# The heat of combustion of benzene, C6H6, is -41.74 kJ/g. Combustion of 3.65 of benzene causes a temperature rise of 4.41 C^o in a certain bomb calorimeter. What is the heat capacity of this bomb calorimeter? (kJ/C^o)

So, I what I did was I multiplied -41.74 kJ/g and 3.65 to get the kJ alone. This gave me -152.351. Then, I divided that number by -4.41 (negative because it goes down by that amount) to get kJ/C^o. I got 34.5 kJ/C^o as my answer. Apparently, this is not the answer. Help?

## If you carry that out to one more place MAYBE it is

(41.74*3.65/4.41) = 34.5467 and if I round that to 34.55 and round that to 34.6 to three significant figures; otherwise, your procedure looks ok to me.

## To calculate the heat capacity of the bomb calorimeter, you need to use the equation:

q = m * C * ΔT

where:
q is the heat transferred (in this case, the heat of combustion of benzene),
m is the mass of the substance being combusted (in this case, benzene) in grams,
C is the heat capacity of the bomb calorimeter (what we need to find), and
ΔT is the change in temperature of the system (in this case, the temperature rise of the bomb calorimeter).

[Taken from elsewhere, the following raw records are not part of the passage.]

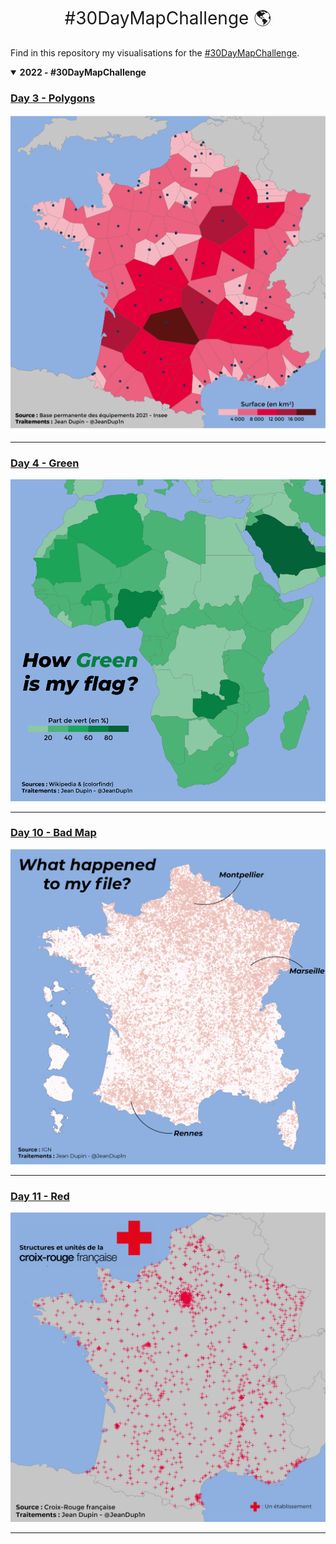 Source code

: <h1 style="font-weight:normal" align="center">#30DayMapChallenge 🌎️️</h1>

Find in this repository my visualisations for the [#30DayMapChallenge](https://30daymapchallenge.com/).


<details open><summary><b>2022 - #30DayMapChallenge</b></summary>

### [Day 3 - Polygons](/2022/03-Polygones/)

![polygons](/2022/03-Polygones/gares.png)

----

### [Day 4 - Green](/2022/04-Green/)

![green](/2022/04-Green/vert.png)

----

### [Day 10 - Bad Map](/2022/10-BadMap/)

![badmap](/2022/10-BadMap/communes.png)

----

### [Day 11 - Red](/2022/11-Red/)

![croix_rouge](/2022/11-Red/red_crosses.png/)

----

</details>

Using the given information:
Heat of combustion of benzene (q) = -41.74 kJ/g
Mass of benzene (m) = 3.65 g
Temperature rise (ΔT) = 4.41°C

Substituting the values into the equation, we have:

-41.74 kJ/g * 3.65 g = C * 4.41°C

Simplifying the equation:

-152.051 kJ = C * 4.41°C

Now, to solve for C (heat capacity), divide both sides of the equation by 4.41°C:

C = -152.051 kJ / 4.41°C

C ≈ -34.51 kJ/°C

So, the heat capacity of the bomb calorimeter is approximately -34.51 kJ/°C, not 34.5 kJ/°C.

## To solve this problem, we need to apply the concept of heat capacity and use the known values provided in the question.

First, let's calculate the total heat released by the combustion of benzene. We know that the heat of combustion of benzene is -41.74 kJ/g, and we have 3.65 g of benzene. Therefore, the total heat released is:

Total Heat Released = Heat of Combustion × Mass of Benzene
= -41.74 kJ/g × 3.65 g
= -152.031 kJ (rounded to three decimal places)

Next, we need to calculate the heat capacity of the bomb calorimeter. The temperature rise caused by the combustion of 3.65 g of benzene is 4.41 °C. We can use the formula:

Heat Capacity = Total Heat Released / Temperature Rise

Heat Capacity = -152.031 kJ / 4.41 °C
= -34.463 kJ/°C (rounded to three decimal places)

The negative sign indicates a convention used to show that heat is being released by the reaction. However, it is not typically used when expressing heat capacity.

Therefore, the correct heat capacity of the bomb calorimeter in this case is approximately 34.463 kJ/°C.